Correct type for a simple "bag of attributes" namespace object

Albert-Jan Roskam fomcl at yahoo.com
Sun Aug 3 06:51:12 EDT 2014



----- Original Message -----

> From: Peter Otten <__peter__ at web.de>
> To: python-list at python.org
> Cc: 
> Sent: Sunday, August 3, 2014 11:37 AM
> Subject: Re: Correct type for a simple "bag of attributes" namespace object
> 
> Albert-Jan Roskam wrote:
> 
>>  I find the following obscure (to me at least) use of type() useful exactly
>>  for this "bag of attributes" use case:
>>>>>  employee = type("Employee", (object,), {})
>>>>>  employee.name = "John Doe"
>>>>>  employee.position = "Python programmer"
>>>>>  employee.name, employee.position, employee
>>  ('John Doe', 'Python programmer', <class 
> '__main__.Employee'>)
> 
> Are you sure you know what you are doing? The above is equivalent to
> 
>>>>  class employee:
> ...     name = "John Doe"
> ...     position = "Python programmer"
> ... 
>>>>  employee.name, employee.position, employee
> ('John Doe', 'Python programmer', <class 
> '__main__.employee'>)
>>>>  type(employee)
> <class 'type'>
> 
> Basically you are using classes as instances. While there is no fundamental 
> difference between classes and instances in Python you'll surprise readers 
> of your code and waste some space:

Yes, I know that it is equivalent, but I have always found it kind of ugly to use class() just to bundle a number of items.
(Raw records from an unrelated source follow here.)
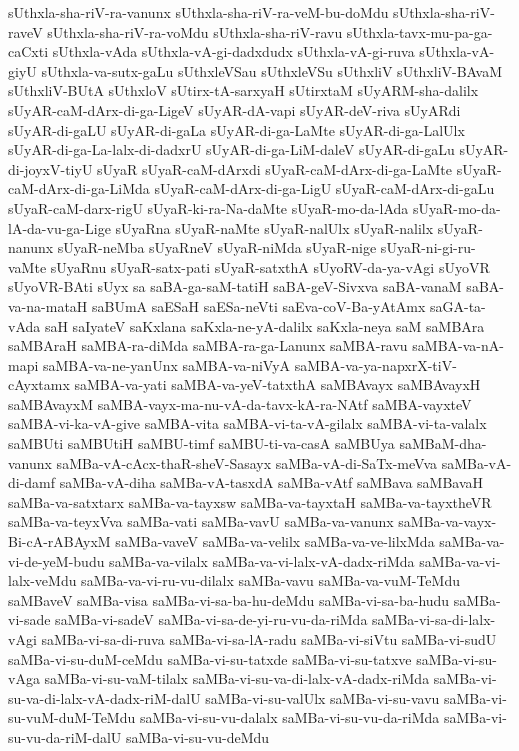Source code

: {sUthxla-sha-riV-ra-vanunx
sUthxla-sha-riV-ra-veM-bu-doMdu
sUthxla-sha-riV-raveV
sUthxla-sha-riV-ra-voMdu
sUthxla-sha-riV-ravu
sUthxla-tavx-mu-pa-ga-caCxti
sUthxla-vAda
sUthxla-vA-gi-dadxdudx
sUthxla-vA-gi-ruva
sUthxla-vA-giyU
sUthxla-va-sutx-gaLu
sUthxleVSau
sUthxleVSu
sUthxliV
sUthxliV-BAvaM
sUthxliV-BUtA
sUthxloV
sUtirx-tA-sarxyaH
sUtirxtaM
sUyARM-sha-dalilx
sUyAR-caM-dArx-di-ga-LigeV
sUyAR-dA-vapi
sUyAR-deV-riva
sUyARdi
sUyAR-di-gaLU
sUyAR-di-gaLa
sUyAR-di-ga-LaMte
sUyAR-di-ga-LalUlx
sUyAR-di-ga-La-lalx-di-dadxrU
sUyAR-di-ga-LiM-daleV
sUyAR-di-gaLu
sUyAR-di-joyxV-tiyU
sUyaR
sUyaR-caM-dArxdi
sUyaR-caM-dArx-di-ga-LaMte
sUyaR-caM-dArx-di-ga-LiMda
sUyaR-caM-dArx-di-ga-LigU
sUyaR-caM-dArx-di-gaLu
sUyaR-caM-darx-rigU
sUyaR-ki-ra-Na-daMte
sUyaR-mo-da-lAda
sUyaR-mo-da-lA-da-vu-ga-Lige
sUyaRna
sUyaR-naMte
sUyaR-nalUlx
sUyaR-nalilx
sUyaR-nanunx
sUyaR-neMba
sUyaRneV
sUyaR-niMda
sUyaR-nige
sUyaR-ni-gi-ru-vaMte
sUyaRnu
sUyaR-satx-pati
sUyaR-satxthA
sUyoRV-da-ya-vAgi
sUyoVR
sUyoVR-BAti
sUyx
sa
saBA-ga-saM-tatiH
saBA-geV-Sivxva
saBA-vanaM
saBA-va-na-mataH
saBUmA
saESaH
saESa-neVti
saEva-coV-Ba-yAtAmx
saGA-ta-vAda
saH
saIyateV
saKxlana
saKxla-ne-yA-dalilx
saKxla-neya
saM
saMBAra
saMBAraH
saMBA-ra-diMda
saMBA-ra-ga-Lanunx
saMBA-ravu
saMBA-va-nA-mapi
saMBA-va-ne-yanUnx
saMBA-va-niVyA
saMBA-va-ya-napxrX-tiV-cAyxtamx
saMBA-va-yati
saMBA-va-yeV-tatxthA
saMBAvayx
saMBAvayxH
saMBAvayxM
saMBA-vayx-ma-nu-vA-da-tavx-kA-ra-NAtf
saMBA-vayxteV
saMBA-vi-ka-vA-give
saMBA-vita
saMBA-vi-ta-vA-gilalx
saMBA-vi-ta-valalx
saMBUti
saMBUtiH
saMBU-timf
saMBU-ti-va-casA
saMBUya
saMBaM-dha-vanunx
saMBa-vA-cAcx-thaR-sheV-Sasayx
saMBa-vA-di-SaTx-meVva
saMBa-vA-di-damf
saMBa-vA-diha
saMBa-vA-tasxdA
saMBa-vAtf
saMBava
saMBavaH
saMBa-va-satxtarx
saMBa-va-tayxsw
saMBa-va-tayxtaH
saMBa-va-tayxtheVR
saMBa-va-teyxVva
saMBa-vati
saMBa-vavU
saMBa-va-vanunx
saMBa-va-vayx-Bi-cA-rABAyxM
saMBa-vaveV
saMBa-va-velilx
saMBa-va-ve-lilxMda
saMBa-va-vi-de-yeM-budu
saMBa-va-vilalx
saMBa-va-vi-lalx-vA-dadx-riMda
saMBa-va-vi-lalx-veMdu
saMBa-va-vi-ru-vu-dilalx
saMBa-vavu
saMBa-va-vuM-TeMdu
saMBaveV
saMBa-visa
saMBa-vi-sa-ba-hu-deMdu
saMBa-vi-sa-ba-hudu
saMBa-vi-sade
saMBa-vi-sadeV
saMBa-vi-sa-de-yi-ru-vu-da-riMda
saMBa-vi-sa-di-lalx-vAgi
saMBa-vi-sa-di-ruva
saMBa-vi-sa-lA-radu
saMBa-vi-siVtu
saMBa-vi-sudU
saMBa-vi-su-duM-ceMdu
saMBa-vi-su-tatxde
saMBa-vi-su-tatxve
saMBa-vi-su-vAga
saMBa-vi-su-vaM-tilalx
saMBa-vi-su-va-di-lalx-vA-dadx-riMda
saMBa-vi-su-va-di-lalx-vA-dadx-riM-dalU
saMBa-vi-su-valUlx
saMBa-vi-su-vavu
saMBa-vi-su-vuM-duM-TeMdu
saMBa-vi-su-vu-dalalx
saMBa-vi-su-vu-da-riMda
saMBa-vi-su-vu-da-riM-dalU
saMBa-vi-su-vu-deMdu
}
Like you are 'announcing OOP' (not sure how to put this into words), and then it's merely a simple bundle. Or maybe it's just me being silly, because it's even in the Python tutorial: https://docs.python.org/2/tutorial/classes.html#odds-and-ends
 
>>>>  import sys
>>>>  sys.getsizeof(employee)
> 976
>>>>  class Employee: pass
> ... 
>>>>  employee = Employee()
>>>>  employee.name = "John Doe"
>>>>  employee.position = "Python programmer"
>>>>  sys.getsizeof(employee)
> 64
Wow, I was not aware of that at all. So they are not equivalent after all.